When the Covid-19 pandemic began, many organizations had to pivot from working in the office amongst colleagues to suddenly working from home. For some, it was a first. Today, more people are working remotely than ever before. While the transition from the office-office to the home-office isn’t without its challenges, there are specific steps that project managers can take to improve the productivity and engagement of remote employees.
Common Challenges of Working Remotely
As project managers, we need to understand the factors that can make remote work particularly challenging. You may have noticed that some of your high-performing employees experienced a decline in job performance when they began to work remotely. In addition to a loss in productivity, there are a few common challenges that come with remote work, including the following.
Lack of Access to Information
When you’re working onsite, most of what you need is available at the office. When working from home, lack of access to information can be an issue. For example, some may have trouble accessing documents stored on a shared drive when working from home. This can also include access to other team members. What would’ve been a visit to a colleague’s desk at the office now requires a phone call or email that may not be answered immediately.
Lack of Face-To-Face Interactions
Both project managers and employees alike have expressed their difficulty around the lack of face-to-face interactions when work goes remote. Many employees struggle with reduced access to their manager’s support, and a lag in direct communication. Managers and employees both express concerns about the potential for misunderstandings, which tend to happen more often without face-to-face conversations.
Social isolation—particularly for extroverts—is a chief complaint amongst those who are working remotely. Many employees miss the informal, social interactions they had at the office. Managers share concerns that lack of social interaction seems to leave team members feeling like they don’t “belong” in the way they would if working together with each other in person.

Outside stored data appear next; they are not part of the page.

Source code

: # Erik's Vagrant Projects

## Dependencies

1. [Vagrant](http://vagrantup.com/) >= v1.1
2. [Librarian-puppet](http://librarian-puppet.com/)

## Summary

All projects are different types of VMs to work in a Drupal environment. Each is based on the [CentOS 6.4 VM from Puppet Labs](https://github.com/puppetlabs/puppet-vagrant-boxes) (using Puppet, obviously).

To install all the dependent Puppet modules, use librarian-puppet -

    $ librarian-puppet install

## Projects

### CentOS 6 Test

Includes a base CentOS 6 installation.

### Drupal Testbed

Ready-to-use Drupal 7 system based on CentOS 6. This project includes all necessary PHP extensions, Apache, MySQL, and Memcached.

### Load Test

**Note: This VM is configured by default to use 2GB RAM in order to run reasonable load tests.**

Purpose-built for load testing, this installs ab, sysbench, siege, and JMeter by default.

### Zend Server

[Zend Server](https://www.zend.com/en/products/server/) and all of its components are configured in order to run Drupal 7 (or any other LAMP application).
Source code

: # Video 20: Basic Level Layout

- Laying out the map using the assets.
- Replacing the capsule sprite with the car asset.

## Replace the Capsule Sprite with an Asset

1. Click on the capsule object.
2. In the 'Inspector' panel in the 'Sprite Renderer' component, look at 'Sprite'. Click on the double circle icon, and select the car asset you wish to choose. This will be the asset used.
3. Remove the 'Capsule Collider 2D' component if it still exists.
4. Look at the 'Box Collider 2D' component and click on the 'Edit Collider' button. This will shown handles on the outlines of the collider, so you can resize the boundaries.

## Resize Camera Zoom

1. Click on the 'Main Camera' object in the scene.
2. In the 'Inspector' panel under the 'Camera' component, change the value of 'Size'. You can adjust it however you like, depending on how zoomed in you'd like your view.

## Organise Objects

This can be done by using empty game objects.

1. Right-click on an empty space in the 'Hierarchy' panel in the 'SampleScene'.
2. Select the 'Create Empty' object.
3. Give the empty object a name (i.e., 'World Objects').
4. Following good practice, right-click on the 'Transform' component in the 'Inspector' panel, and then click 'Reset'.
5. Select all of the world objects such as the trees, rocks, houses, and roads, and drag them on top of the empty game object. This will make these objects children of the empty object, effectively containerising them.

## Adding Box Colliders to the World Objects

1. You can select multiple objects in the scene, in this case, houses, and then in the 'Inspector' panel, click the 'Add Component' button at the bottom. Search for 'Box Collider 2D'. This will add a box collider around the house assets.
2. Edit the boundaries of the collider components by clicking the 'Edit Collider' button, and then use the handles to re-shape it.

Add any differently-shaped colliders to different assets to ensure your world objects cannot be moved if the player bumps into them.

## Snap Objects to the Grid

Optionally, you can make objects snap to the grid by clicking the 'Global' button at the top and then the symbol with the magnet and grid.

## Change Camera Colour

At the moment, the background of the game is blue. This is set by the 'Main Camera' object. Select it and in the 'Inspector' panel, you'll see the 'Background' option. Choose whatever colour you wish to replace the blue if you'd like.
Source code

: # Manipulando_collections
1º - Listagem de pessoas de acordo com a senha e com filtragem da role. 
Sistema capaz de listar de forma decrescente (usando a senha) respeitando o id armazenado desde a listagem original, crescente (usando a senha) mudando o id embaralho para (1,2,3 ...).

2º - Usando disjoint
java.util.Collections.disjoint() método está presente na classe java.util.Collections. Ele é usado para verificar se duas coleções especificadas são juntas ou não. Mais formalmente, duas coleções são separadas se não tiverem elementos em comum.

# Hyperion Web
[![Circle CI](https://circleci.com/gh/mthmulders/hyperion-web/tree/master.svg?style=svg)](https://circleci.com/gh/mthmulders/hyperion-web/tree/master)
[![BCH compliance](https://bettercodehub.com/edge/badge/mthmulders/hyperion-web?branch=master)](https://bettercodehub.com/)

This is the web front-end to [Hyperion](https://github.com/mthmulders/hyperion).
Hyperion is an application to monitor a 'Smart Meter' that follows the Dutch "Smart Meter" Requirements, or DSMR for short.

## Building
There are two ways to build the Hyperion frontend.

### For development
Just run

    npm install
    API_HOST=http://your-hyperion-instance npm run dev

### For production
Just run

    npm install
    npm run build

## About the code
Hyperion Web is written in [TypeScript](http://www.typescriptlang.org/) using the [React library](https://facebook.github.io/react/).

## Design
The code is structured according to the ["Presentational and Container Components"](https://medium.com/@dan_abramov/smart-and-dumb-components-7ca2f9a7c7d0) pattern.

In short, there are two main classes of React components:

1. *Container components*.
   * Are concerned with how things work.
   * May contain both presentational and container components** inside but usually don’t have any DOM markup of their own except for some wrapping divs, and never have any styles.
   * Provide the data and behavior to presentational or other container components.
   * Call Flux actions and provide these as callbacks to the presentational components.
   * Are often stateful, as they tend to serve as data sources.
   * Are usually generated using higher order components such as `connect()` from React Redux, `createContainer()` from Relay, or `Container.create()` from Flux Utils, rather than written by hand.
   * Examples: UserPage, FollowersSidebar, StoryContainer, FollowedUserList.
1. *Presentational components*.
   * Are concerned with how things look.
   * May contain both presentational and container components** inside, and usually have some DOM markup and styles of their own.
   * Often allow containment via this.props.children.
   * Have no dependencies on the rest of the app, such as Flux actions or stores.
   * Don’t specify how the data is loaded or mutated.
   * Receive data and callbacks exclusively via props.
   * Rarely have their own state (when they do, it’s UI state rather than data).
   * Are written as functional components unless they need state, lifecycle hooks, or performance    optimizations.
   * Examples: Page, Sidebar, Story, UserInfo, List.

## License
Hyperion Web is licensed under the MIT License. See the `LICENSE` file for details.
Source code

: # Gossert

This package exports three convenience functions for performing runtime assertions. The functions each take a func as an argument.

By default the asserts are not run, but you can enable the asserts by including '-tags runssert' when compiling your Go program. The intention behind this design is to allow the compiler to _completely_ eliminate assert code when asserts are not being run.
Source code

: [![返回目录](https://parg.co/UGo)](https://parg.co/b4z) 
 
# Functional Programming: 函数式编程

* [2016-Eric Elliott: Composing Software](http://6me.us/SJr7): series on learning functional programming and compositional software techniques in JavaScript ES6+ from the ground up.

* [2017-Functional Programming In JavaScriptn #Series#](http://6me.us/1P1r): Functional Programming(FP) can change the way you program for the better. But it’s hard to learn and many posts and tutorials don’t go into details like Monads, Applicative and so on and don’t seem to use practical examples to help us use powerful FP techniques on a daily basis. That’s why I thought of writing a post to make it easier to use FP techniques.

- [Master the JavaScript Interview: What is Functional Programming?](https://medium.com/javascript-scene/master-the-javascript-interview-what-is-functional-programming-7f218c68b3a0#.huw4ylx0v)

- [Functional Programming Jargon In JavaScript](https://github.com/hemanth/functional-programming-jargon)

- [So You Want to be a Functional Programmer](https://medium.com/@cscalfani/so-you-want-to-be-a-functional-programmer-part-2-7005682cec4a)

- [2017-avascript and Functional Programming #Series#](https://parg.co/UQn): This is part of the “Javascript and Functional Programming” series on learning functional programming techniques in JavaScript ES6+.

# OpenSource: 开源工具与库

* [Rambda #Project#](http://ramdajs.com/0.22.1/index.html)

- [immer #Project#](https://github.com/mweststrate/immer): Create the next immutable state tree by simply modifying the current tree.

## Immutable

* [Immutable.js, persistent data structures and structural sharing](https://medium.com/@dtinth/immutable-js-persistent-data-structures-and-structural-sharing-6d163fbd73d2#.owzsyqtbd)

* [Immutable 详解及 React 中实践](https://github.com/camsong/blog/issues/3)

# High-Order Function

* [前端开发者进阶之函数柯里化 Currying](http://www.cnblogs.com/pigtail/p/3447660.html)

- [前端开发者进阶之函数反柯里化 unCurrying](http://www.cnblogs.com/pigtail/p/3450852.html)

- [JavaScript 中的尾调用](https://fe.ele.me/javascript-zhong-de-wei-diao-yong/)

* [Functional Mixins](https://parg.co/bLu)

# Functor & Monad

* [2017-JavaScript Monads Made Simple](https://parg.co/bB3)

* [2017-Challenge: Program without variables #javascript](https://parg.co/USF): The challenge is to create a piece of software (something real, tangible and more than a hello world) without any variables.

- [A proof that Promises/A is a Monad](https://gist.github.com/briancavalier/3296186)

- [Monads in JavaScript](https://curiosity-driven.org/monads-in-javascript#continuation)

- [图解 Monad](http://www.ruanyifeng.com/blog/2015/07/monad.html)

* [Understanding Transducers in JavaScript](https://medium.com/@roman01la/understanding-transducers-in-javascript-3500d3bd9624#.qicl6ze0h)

Anyone who works from home can attest to the challenge that is distractions. Many are working with children at home, which brings with it an endless stream to interruptions even on the best of days. Others are distracted by the demands of running a home that they would otherwise leave behind for a day at the office. Project managers must expect this, and be flexible enough with employees to understand that these distractions may take some getting used to as everyone shifts to the work-from-home model.
How to Support Remote Employees and Manage a Virtual Team
As much as remote work can be riddled with challenges, there are plenty of solutions that managers can implement to help boost productivity and team morale—and keep a project on track! Building a sense of ‘we’re in this together’ may not be as easy virtually, but it can be done. As a project manager, there are a few relatively inexpensive and easy things you can do to manage your virtual team.
Establish Structured Project Check-Ins
You likely had a schedule of regular check-ins with your team and with each employee individually when working together in the office. Keep this going even if it means more virtual meetings or phone calls than you’d like, particularly if the nature of the project is highly collaborative (and most are!). Keep the check-in/team meeting schedule predictable and have a structured meeting agenda to stay on task.
These continued check-ins can do more than keep your project going. While many team members may love and enjoy the flexibility that comes with working from home, others may feel isolated and lost. Checking in ensures you’re aware of how everyone is really doing. Fostering a culture of honesty and transparency starts with you—share your challenges and triumphs during these check-ins and encourage others to do the same. You have the power to create a feeling where your team members know they’re not just working separately, but they’re truly a part of a team and a part of a project that is meaningful and worthwhile. Fostering “team spirit” can go a long way for continuing to meet project goals.
Provide Varied Communication Options
When your team is working remotely, email as a standalone communication method is insufficient. With so many options at hand, it’s important to utilize many in order to keep your project going and your team on task. Video conferencing offers many advantages, particularly for smaller group meetings or 1:1 check-ins. For situations that involve a quick time-sensitive question from an employee, chat options such as Microsoft Teams offers can be very helpful.
Video meetings are useful for complex conversations, as they allows for back-and-forth dialogue and can feel more personal than written communication. Consult with your IT team to ensure all data is safe and private before selecting the communication tools you will use.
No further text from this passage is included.